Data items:
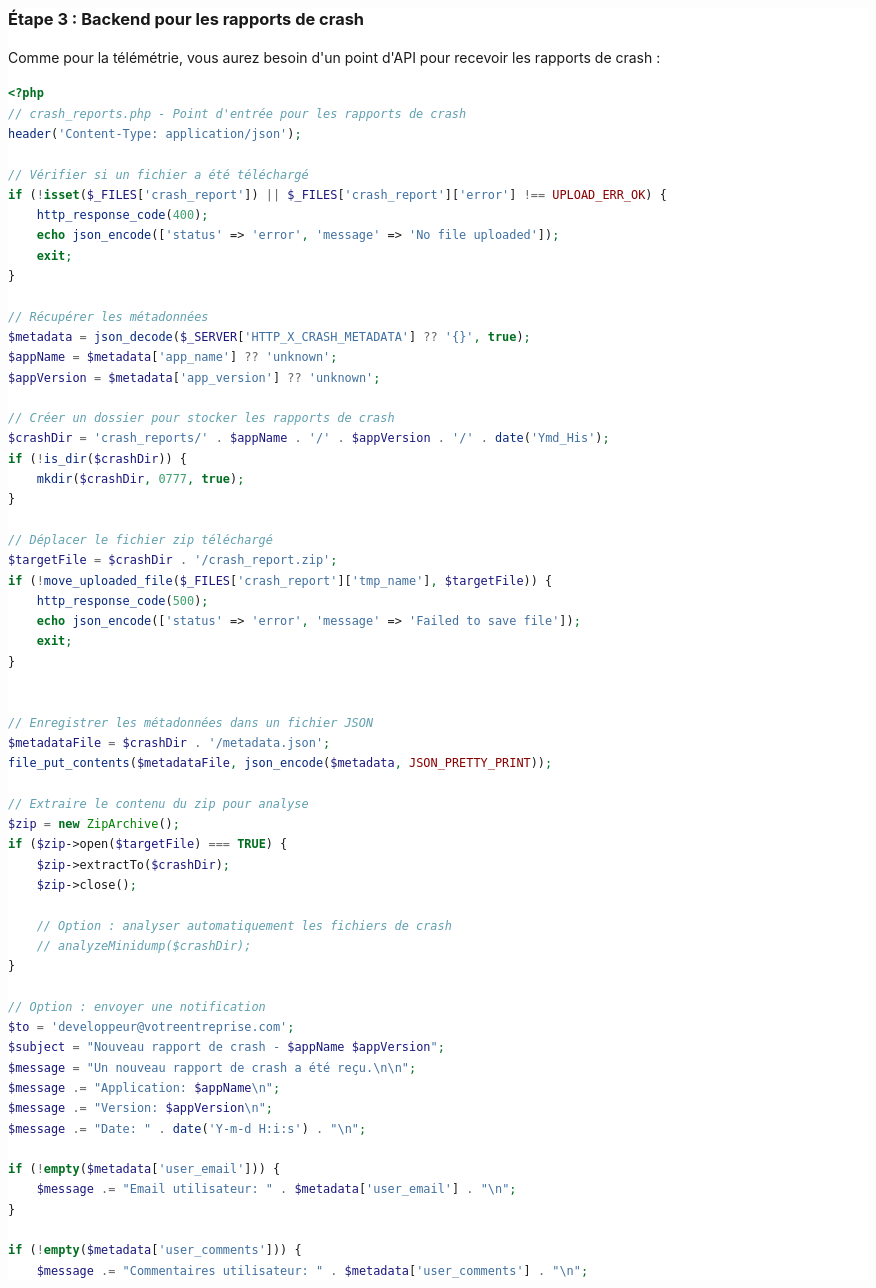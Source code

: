 ### Étape 3 : Backend pour les rapports de crash

Comme pour la télémétrie, vous aurez besoin d'un point d'API pour recevoir les rapports de crash :

```php
<?php
// crash_reports.php - Point d'entrée pour les rapports de crash
header('Content-Type: application/json');

// Vérifier si un fichier a été téléchargé
if (!isset($_FILES['crash_report']) || $_FILES['crash_report']['error'] !== UPLOAD_ERR_OK) {
    http_response_code(400);
    echo json_encode(['status' => 'error', 'message' => 'No file uploaded']);
    exit;
}

// Récupérer les métadonnées
$metadata = json_decode($_SERVER['HTTP_X_CRASH_METADATA'] ?? '{}', true);
$appName = $metadata['app_name'] ?? 'unknown';
$appVersion = $metadata['app_version'] ?? 'unknown';

// Créer un dossier pour stocker les rapports de crash
$crashDir = 'crash_reports/' . $appName . '/' . $appVersion . '/' . date('Ymd_His');
if (!is_dir($crashDir)) {
    mkdir($crashDir, 0777, true);
}

// Déplacer le fichier zip téléchargé
$targetFile = $crashDir . '/crash_report.zip';
if (!move_uploaded_file($_FILES['crash_report']['tmp_name'], $targetFile)) {
    http_response_code(500);
    echo json_encode(['status' => 'error', 'message' => 'Failed to save file']);
    exit;
}


// Enregistrer les métadonnées dans un fichier JSON
$metadataFile = $crashDir . '/metadata.json';
file_put_contents($metadataFile, json_encode($metadata, JSON_PRETTY_PRINT));

// Extraire le contenu du zip pour analyse
$zip = new ZipArchive();
if ($zip->open($targetFile) === TRUE) {
    $zip->extractTo($crashDir);
    $zip->close();

    // Option : analyser automatiquement les fichiers de crash
    // analyzeMinidump($crashDir);
}

// Option : envoyer une notification
$to = 'developpeur@votreentreprise.com';
$subject = "Nouveau rapport de crash - $appName $appVersion";
$message = "Un nouveau rapport de crash a été reçu.\n\n";
$message .= "Application: $appName\n";
$message .= "Version: $appVersion\n";
$message .= "Date: " . date('Y-m-d H:i:s') . "\n";

if (!empty($metadata['user_email'])) {
    $message .= "Email utilisateur: " . $metadata['user_email'] . "\n";
}

if (!empty($metadata['user_comments'])) {
    $message .= "Commentaires utilisateur: " . $metadata['user_comments'] . "\n";
```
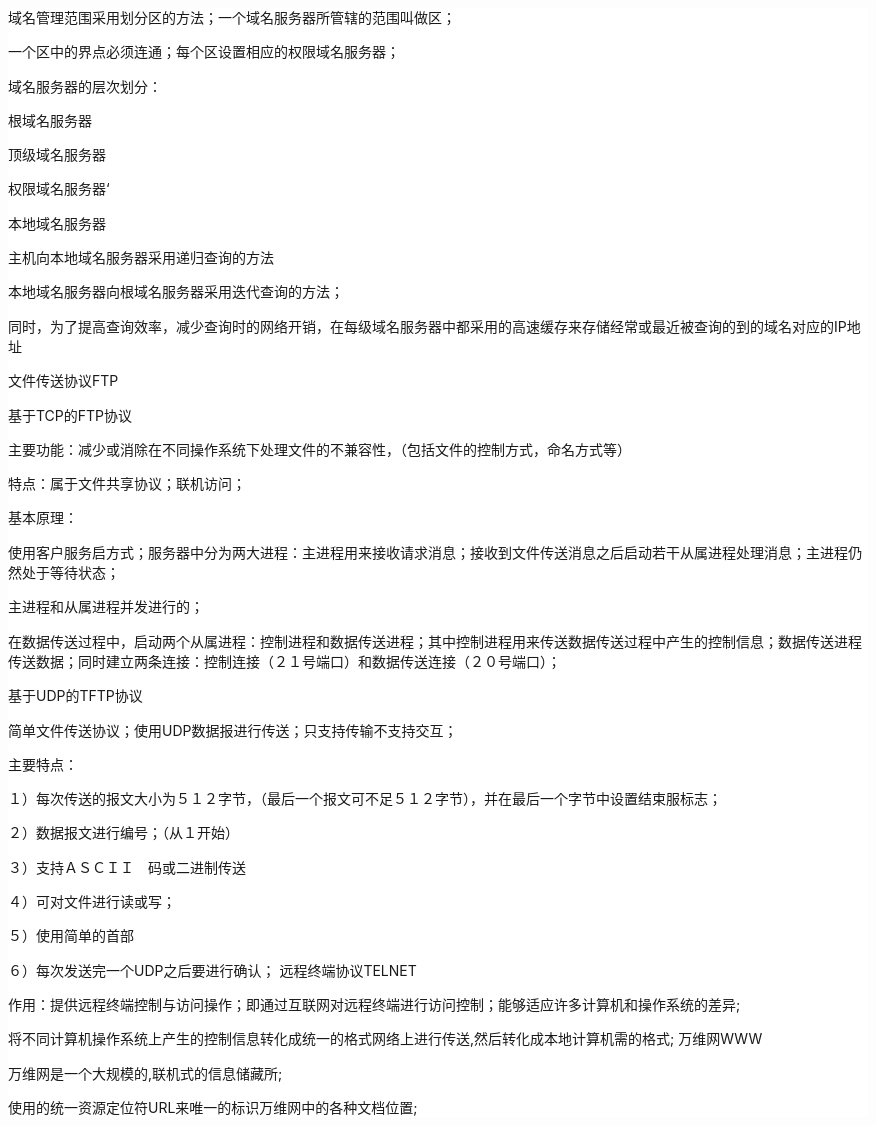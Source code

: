 域名管理范围采用划分区的方法；一个域名服务器所管辖的范围叫做区；

一个区中的界点必须连通；每个区设置相应的权限域名服务器；

域名服务器的层次划分：

根域名服务器

顶级域名服务器

权限域名服务器‘

本地域名服务器

主机向本地域名服务器采用递归查询的方法

本地域名服务器向根域名服务器采用迭代查询的方法；

同时，为了提高查询效率，减少查询时的网络开销，在每级域名服务器中都采用的高速缓存来存储经常或最近被查询的到的域名对应的IP地址


文件传送协议FTP

基于TCP的FTP协议

主要功能：减少或消除在不同操作系统下处理文件的不兼容性，（包括文件的控制方式，命名方式等）

特点：属于文件共享协议；联机访问；

基本原理：

使用客户服务启方式；服务器中分为两大进程：主进程用来接收请求消息；接收到文件传送消息之后启动若干从属进程处理消息；主进程仍然处于等待状态；

主进程和从属进程并发进行的；

在数据传送过程中，启动两个从属进程：控制进程和数据传送进程；其中控制进程用来传送数据传送过程中产生的控制信息；数据传送进程传送数据；同时建立两条连接：控制连接（２１号端口）和数据传送连接（２０号端口）；

基于UDP的TFTP协议

简单文件传送协议；使用UDP数据报进行传送；只支持传输不支持交互；

主要特点：

１）每次传送的报文大小为５１２字节，（最后一个报文可不足５１２字节），并在最后一个字节中设置结束服标志；

２）数据报文进行编号；（从１开始）

３）支持ＡＳＣＩＩ　码或二进制传送

４）可对文件进行读或写；

５）使用简单的首部

６）每次发送完一个UDP之后要进行确认；
远程终端协议TELNET

作用：提供远程终端控制与访问操作；即通过互联网对远程终端进行访问控制；能够适应许多计算机和操作系统的差异;

将不同计算机操作系统上产生的控制信息转化成统一的格式网络上进行传送,然后转化成本地计算机需的格式;
万维网WWW

万维网是一个大规模的,联机式的信息储藏所;

使用的统一资源定位符URL来唯一的标识万维网中的各种文档位置;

What is needed:
Write out each record exactly as shown, but not its pictures.

Answer:
Source code

: ### Étape 3 : Backend pour les rapports de crash

Comme pour la télémétrie, vous aurez besoin d'un point d'API pour recevoir les rapports de crash :

```php
<?php
// crash_reports.php - Point d'entrée pour les rapports de crash
header('Content-Type: application/json');

// Vérifier si un fichier a été téléchargé
if (!isset($_FILES['crash_report']) || $_FILES['crash_report']['error'] !== UPLOAD_ERR_OK) {
    http_response_code(400);
    echo json_encode(['status' => 'error', 'message' => 'No file uploaded']);
    exit;
}

// Récupérer les métadonnées
$metadata = json_decode($_SERVER['HTTP_X_CRASH_METADATA'] ?? '{}', true);
$appName = $metadata['app_name'] ?? 'unknown';
$appVersion = $metadata['app_version'] ?? 'unknown';

// Créer un dossier pour stocker les rapports de crash
$crashDir = 'crash_reports/' . $appName . '/' . $appVersion . '/' . date('Ymd_His');
if (!is_dir($crashDir)) {
    mkdir($crashDir, 0777, true);
}

// Déplacer le fichier zip téléchargé
$targetFile = $crashDir . '/crash_report.zip';
if (!move_uploaded_file($_FILES['crash_report']['tmp_name'], $targetFile)) {
    http_response_code(500);
    echo json_encode(['status' => 'error', 'message' => 'Failed to save file']);
    exit;
}


// Enregistrer les métadonnées dans un fichier JSON
$metadataFile = $crashDir . '/metadata.json';
file_put_contents($metadataFile, json_encode($metadata, JSON_PRETTY_PRINT));

// Extraire le contenu du zip pour analyse
$zip = new ZipArchive();
if ($zip->open($targetFile) === TRUE) {
    $zip->extractTo($crashDir);
    $zip->close();

    // Option : analyser automatiquement les fichiers de crash
    // analyzeMinidump($crashDir);
}

// Option : envoyer une notification
$to = 'developpeur@votreentreprise.com';
$subject = "Nouveau rapport de crash - $appName $appVersion";
$message = "Un nouveau rapport de crash a été reçu.\n\n";
$message .= "Application: $appName\n";
$message .= "Version: $appVersion\n";
$message .= "Date: " . date('Y-m-d H:i:s') . "\n";

if (!empty($metadata['user_email'])) {
    $message .= "Email utilisateur: " . $metadata['user_email'] . "\n";
}

if (!empty($metadata['user_comments'])) {
    $message .= "Commentaires utilisateur: " . $metadata['user_comments'] . "\n";
```
Source code

: 域名管理范围采用划分区的方法；一个域名服务器所管辖的范围叫做区；

一个区中的界点必须连通；每个区设置相应的权限域名服务器；

域名服务器的层次划分：

根域名服务器

顶级域名服务器

权限域名服务器‘

本地域名服务器

主机向本地域名服务器采用递归查询的方法

本地域名服务器向根域名服务器采用迭代查询的方法；

同时，为了提高查询效率，减少查询时的网络开销，在每级域名服务器中都采用的高速缓存来存储经常或最近被查询的到的域名对应的IP地址


文件传送协议FTP

基于TCP的FTP协议

主要功能：减少或消除在不同操作系统下处理文件的不兼容性，（包括文件的控制方式，命名方式等）

特点：属于文件共享协议；联机访问；

基本原理：

使用客户服务启方式；服务器中分为两大进程：主进程用来接收请求消息；接收到文件传送消息之后启动若干从属进程处理消息；主进程仍然处于等待状态；

主进程和从属进程并发进行的；

在数据传送过程中，启动两个从属进程：控制进程和数据传送进程；其中控制进程用来传送数据传送过程中产生的控制信息；数据传送进程传送数据；同时建立两条连接：控制连接（２１号端口）和数据传送连接（２０号端口）；

基于UDP的TFTP协议

简单文件传送协议；使用UDP数据报进行传送；只支持传输不支持交互；

主要特点：

１）每次传送的报文大小为５１２字节，（最后一个报文可不足５１２字节），并在最后一个字节中设置结束服标志；

２）数据报文进行编号；（从１开始）

３）支持ＡＳＣＩＩ　码或二进制传送

４）可对文件进行读或写；

５）使用简单的首部

６）每次发送完一个UDP之后要进行确认；
远程终端协议TELNET

作用：提供远程终端控制与访问操作；即通过互联网对远程终端进行访问控制；能够适应许多计算机和操作系统的差异;

将不同计算机操作系统上产生的控制信息转化成统一的格式网络上进行传送,然后转化成本地计算机需的格式;
万维网WWW

万维网是一个大规模的,联机式的信息储藏所;

使用的统一资源定位符URL来唯一的标识万维网中的各种文档位置;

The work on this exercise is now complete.